Problem statement » Below are records to be repeated exactly. Leave their pictures behind.

Dataset excerpts »
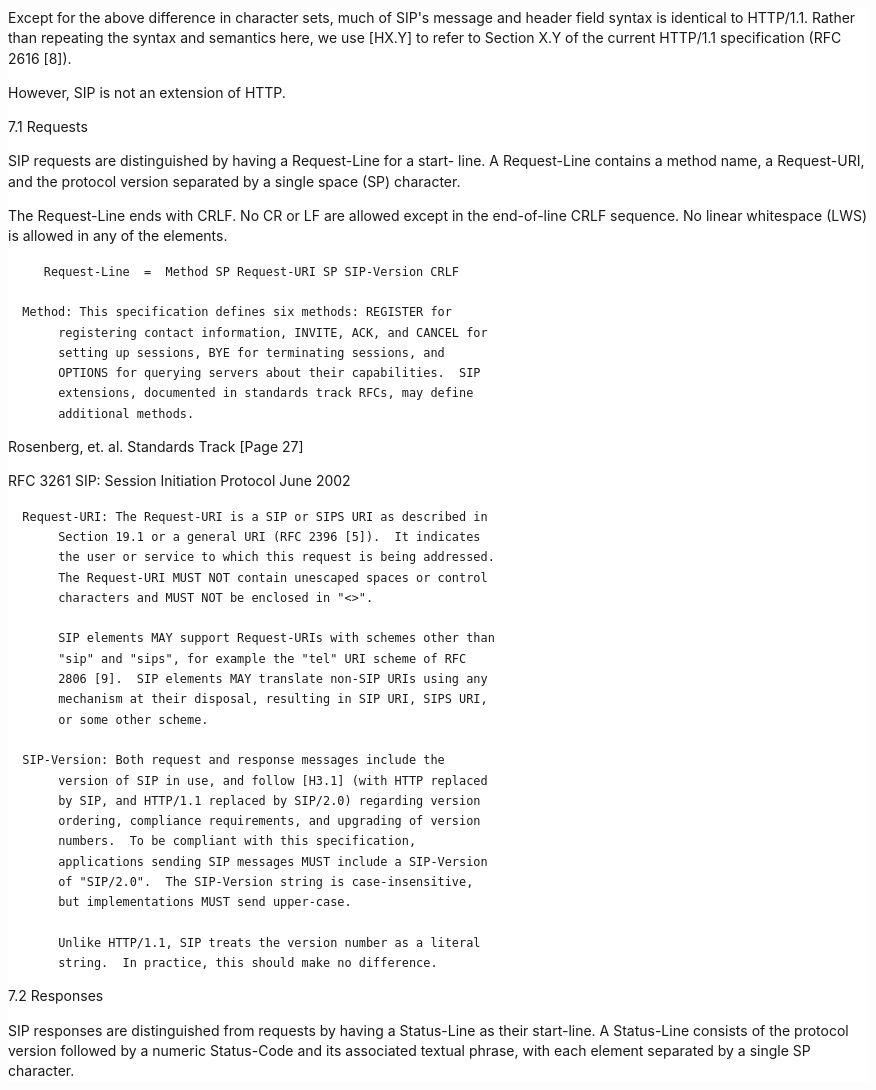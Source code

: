 Except for the above difference in character sets, much of SIP's
message and header field syntax is identical to HTTP/1.1. Rather
than repeating the syntax and semantics here, we use [HX.Y] to refer
to Section X.Y of the current HTTP/1.1 specification (RFC 2616 [8]).

However, SIP is not an extension of HTTP.

7.1 Requests

SIP requests are distinguished by having a Request-Line for a start-
line. A Request-Line contains a method name, a Request-URI, and the
protocol version separated by a single space (SP) character.

The Request-Line ends with CRLF. No CR or LF are allowed except in
the end-of-line CRLF sequence. No linear whitespace (LWS) is allowed
in any of the elements.

         Request-Line  =  Method SP Request-URI SP SIP-Version CRLF

      Method: This specification defines six methods: REGISTER for
           registering contact information, INVITE, ACK, and CANCEL for
           setting up sessions, BYE for terminating sessions, and
           OPTIONS for querying servers about their capabilities.  SIP
           extensions, documented in standards track RFCs, may define
           additional methods.

Rosenberg, et. al. Standards Track [Page 27]

RFC 3261 SIP: Session Initiation Protocol June 2002

      Request-URI: The Request-URI is a SIP or SIPS URI as described in
           Section 19.1 or a general URI (RFC 2396 [5]).  It indicates
           the user or service to which this request is being addressed.
           The Request-URI MUST NOT contain unescaped spaces or control
           characters and MUST NOT be enclosed in "<>".

           SIP elements MAY support Request-URIs with schemes other than
           "sip" and "sips", for example the "tel" URI scheme of RFC
           2806 [9].  SIP elements MAY translate non-SIP URIs using any
           mechanism at their disposal, resulting in SIP URI, SIPS URI,
           or some other scheme.

      SIP-Version: Both request and response messages include the
           version of SIP in use, and follow [H3.1] (with HTTP replaced
           by SIP, and HTTP/1.1 replaced by SIP/2.0) regarding version
           ordering, compliance requirements, and upgrading of version
           numbers.  To be compliant with this specification,
           applications sending SIP messages MUST include a SIP-Version
           of "SIP/2.0".  The SIP-Version string is case-insensitive,
           but implementations MUST send upper-case.

           Unlike HTTP/1.1, SIP treats the version number as a literal
           string.  In practice, this should make no difference.

7.2 Responses

SIP responses are distinguished from requests by having a Status-Line
as their start-line. A Status-Line consists of the protocol version
followed by a numeric Status-Code and its associated textual phrase,
with each element separated by a single SP character.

Task solution »
Source code

: Except for the above difference in character sets, much of SIP's
message and header field syntax is identical to HTTP/1.1. Rather
than repeating the syntax and semantics here, we use [HX.Y] to refer
to Section X.Y of the current HTTP/1.1 specification (RFC 2616 [8]).

However, SIP is not an extension of HTTP.

7.1 Requests

SIP requests are distinguished by having a Request-Line for a start-
line. A Request-Line contains a method name, a Request-URI, and the
protocol version separated by a single space (SP) character.

The Request-Line ends with CRLF. No CR or LF are allowed except in
the end-of-line CRLF sequence. No linear whitespace (LWS) is allowed
in any of the elements.

         Request-Line  =  Method SP Request-URI SP SIP-Version CRLF

      Method: This specification defines six methods: REGISTER for
           registering contact information, INVITE, ACK, and CANCEL for
           setting up sessions, BYE for terminating sessions, and
           OPTIONS for querying servers about their capabilities.  SIP
           extensions, documented in standards track RFCs, may define
           additional methods.

Rosenberg, et. al. Standards Track [Page 27]

RFC 3261 SIP: Session Initiation Protocol June 2002

      Request-URI: The Request-URI is a SIP or SIPS URI as described in
           Section 19.1 or a general URI (RFC 2396 [5]).  It indicates
           the user or service to which this request is being addressed.
           The Request-URI MUST NOT contain unescaped spaces or control
           characters and MUST NOT be enclosed in "<>".

           SIP elements MAY support Request-URIs with schemes other than
           "sip" and "sips", for example the "tel" URI scheme of RFC
           2806 [9].  SIP elements MAY translate non-SIP URIs using any
           mechanism at their disposal, resulting in SIP URI, SIPS URI,
           or some other scheme.

      SIP-Version: Both request and response messages include the
           version of SIP in use, and follow [H3.1] (with HTTP replaced
           by SIP, and HTTP/1.1 replaced by SIP/2.0) regarding version
           ordering, compliance requirements, and upgrading of version
           numbers.  To be compliant with this specification,
           applications sending SIP messages MUST include a SIP-Version
           of "SIP/2.0".  The SIP-Version string is case-insensitive,
           but implementations MUST send upper-case.

           Unlike HTTP/1.1, SIP treats the version number as a literal
           string.  In practice, this should make no difference.

7.2 Responses

SIP responses are distinguished from requests by having a Status-Line
as their start-line. A Status-Line consists of the protocol version
followed by a numeric Status-Code and its associated textual phrase,
with each element separated by a single SP character.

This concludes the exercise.